Instructions to follow:
Consider the listing below. Extract exactly the lines from the line containing "#### Exercise 3" to the line containing "#### Exercise 4", both included.

Given data:

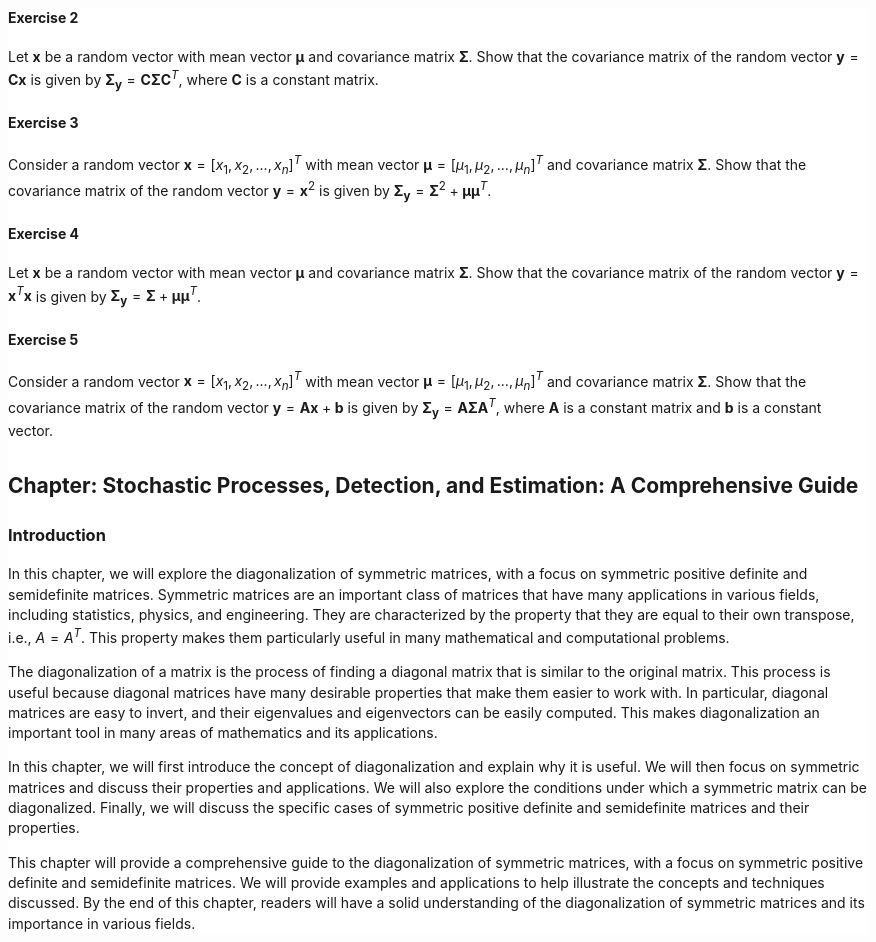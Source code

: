 #### Exercise 2
Let $\mathbf{x}$ be a random vector with mean vector $\boldsymbol{\mu}$ and covariance matrix $\mathbf{\Sigma}$. Show that the covariance matrix of the random vector $\mathbf{y} = \mathbf{Cx}$ is given by $\mathbf{\Sigma_y} = \mathbf{C\Sigma C}^T$, where $\mathbf{C}$ is a constant matrix.

#### Exercise 3
Consider a random vector $\mathbf{x} = [x_1, x_2, ..., x_n]^T$ with mean vector $\boldsymbol{\mu} = [\mu_1, \mu_2, ..., \mu_n]^T$ and covariance matrix $\mathbf{\Sigma}$. Show that the covariance matrix of the random vector $\mathbf{y} = \mathbf{x}^2$ is given by $\mathbf{\Sigma_y} = \mathbf{\Sigma}^2 + \boldsymbol{\mu}\boldsymbol{\mu}^T$.

#### Exercise 4
Let $\mathbf{x}$ be a random vector with mean vector $\boldsymbol{\mu}$ and covariance matrix $\mathbf{\Sigma}$. Show that the covariance matrix of the random vector $\mathbf{y} = \mathbf{x}^T\mathbf{x}$ is given by $\mathbf{\Sigma_y} = \mathbf{\Sigma} + \boldsymbol{\mu}\boldsymbol{\mu}^T$.

#### Exercise 5
Consider a random vector $\mathbf{x} = [x_1, x_2, ..., x_n]^T$ with mean vector $\boldsymbol{\mu} = [\mu_1, \mu_2, ..., \mu_n]^T$ and covariance matrix $\mathbf{\Sigma}$. Show that the covariance matrix of the random vector $\mathbf{y} = \mathbf{Ax} + \mathbf{b}$ is given by $\mathbf{\Sigma_y} = \mathbf{A\Sigma A}^T$, where $\mathbf{A}$ is a constant matrix and $\mathbf{b}$ is a constant vector.


## Chapter: Stochastic Processes, Detection, and Estimation: A Comprehensive Guide

### Introduction

In this chapter, we will explore the diagonalization of symmetric matrices, with a focus on symmetric positive definite and semidefinite matrices. Symmetric matrices are an important class of matrices that have many applications in various fields, including statistics, physics, and engineering. They are characterized by the property that they are equal to their own transpose, i.e., $A = A^T$. This property makes them particularly useful in many mathematical and computational problems.

The diagonalization of a matrix is the process of finding a diagonal matrix that is similar to the original matrix. This process is useful because diagonal matrices have many desirable properties that make them easier to work with. In particular, diagonal matrices are easy to invert, and their eigenvalues and eigenvectors can be easily computed. This makes diagonalization an important tool in many areas of mathematics and its applications.

In this chapter, we will first introduce the concept of diagonalization and explain why it is useful. We will then focus on symmetric matrices and discuss their properties and applications. We will also explore the conditions under which a symmetric matrix can be diagonalized. Finally, we will discuss the specific cases of symmetric positive definite and semidefinite matrices and their properties.

This chapter will provide a comprehensive guide to the diagonalization of symmetric matrices, with a focus on symmetric positive definite and semidefinite matrices. We will provide examples and applications to help illustrate the concepts and techniques discussed. By the end of this chapter, readers will have a solid understanding of the diagonalization of symmetric matrices and its importance in various fields.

Answer space:
#### Exercise 3
Consider a random vector $\mathbf{x} = [x_1, x_2, ..., x_n]^T$ with mean vector $\boldsymbol{\mu} = [\mu_1, \mu_2, ..., \mu_n]^T$ and covariance matrix $\mathbf{\Sigma}$. Show that the covariance matrix of the random vector $\mathbf{y} = \mathbf{x}^2$ is given by $\mathbf{\Sigma_y} = \mathbf{\Sigma}^2 + \boldsymbol{\mu}\boldsymbol{\mu}^T$.

#### Exercise 4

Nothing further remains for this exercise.